- _Prompt_: Each line below with the string "citet" should be copied.
========
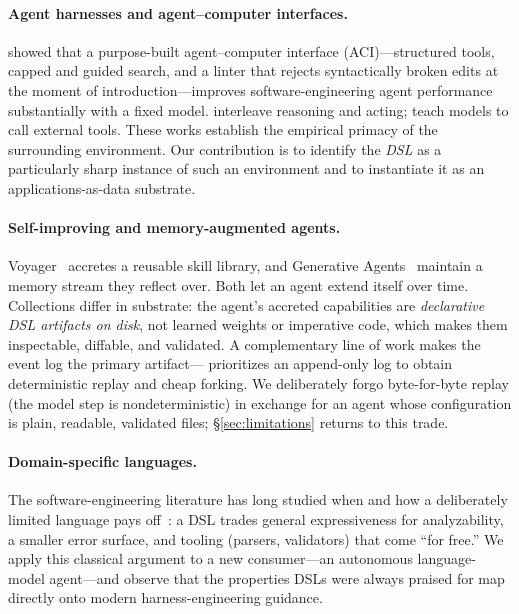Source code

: \documentclass[11pt]{article}
\begin{document}
\paragraph{Agent harnesses and agent--computer interfaces.}
\citet{yang2024sweagent} showed that a purpose-built agent--computer interface
(ACI)---structured tools, capped and guided search, and a linter that rejects
syntactically broken edits at the moment of introduction---improves software-engineering
agent performance substantially with a fixed model. \citet{yao2023react}
interleave reasoning and acting; \citet{schick2023toolformer} teach models to call
external tools. These works establish the empirical primacy of the surrounding
environment. Our contribution is to identify the \emph{DSL} as a particularly
sharp instance of such an environment and to instantiate it as an
applications-as-data substrate.

\paragraph{Self-improving and memory-augmented agents.}
Voyager~\citep{wang2023voyager} accretes a reusable skill library, and Generative
Agents~\citep{park2023generative} maintain a memory stream they reflect over. Both
let an agent extend itself over time. Collections differ in substrate: the agent's
accreted capabilities are \emph{declarative DSL artifacts on disk}, not learned
weights or imperative code, which makes them inspectable, diffable, and validated.
A complementary line of work makes the event log the primary
artifact---\citet{ynakajima2026log} prioritizes an append-only log to obtain
deterministic replay and cheap forking. We deliberately forgo byte-for-byte replay
(the model step is nondeterministic) in exchange for an agent whose configuration
is plain, readable, validated files; \S\ref{sec:limitations} returns to this
trade.

\paragraph{Domain-specific languages.}
The software-engineering literature has long studied when and how a deliberately
limited language pays off~\citep{mernik2005dsl,fowler2010dsl}: a DSL trades general
expressiveness for analyzability, a smaller error surface, and tooling (parsers,
validators) that come ``for free.'' We apply this classical argument to a new
consumer---an autonomous language-model agent---and observe that the properties
DSLs were always praised for map directly onto modern harness-engineering
guidance.
\end{document}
========
- _Reply_:
\citet{yang2024sweagent} showed that a purpose-built agent--computer interface
agent performance substantially with a fixed model. \citet{yao2023react}
interleave reasoning and acting; \citet{schick2023toolformer} teach models to call
artifact---\citet{ynakajima2026log} prioritizes an append-only log to obtain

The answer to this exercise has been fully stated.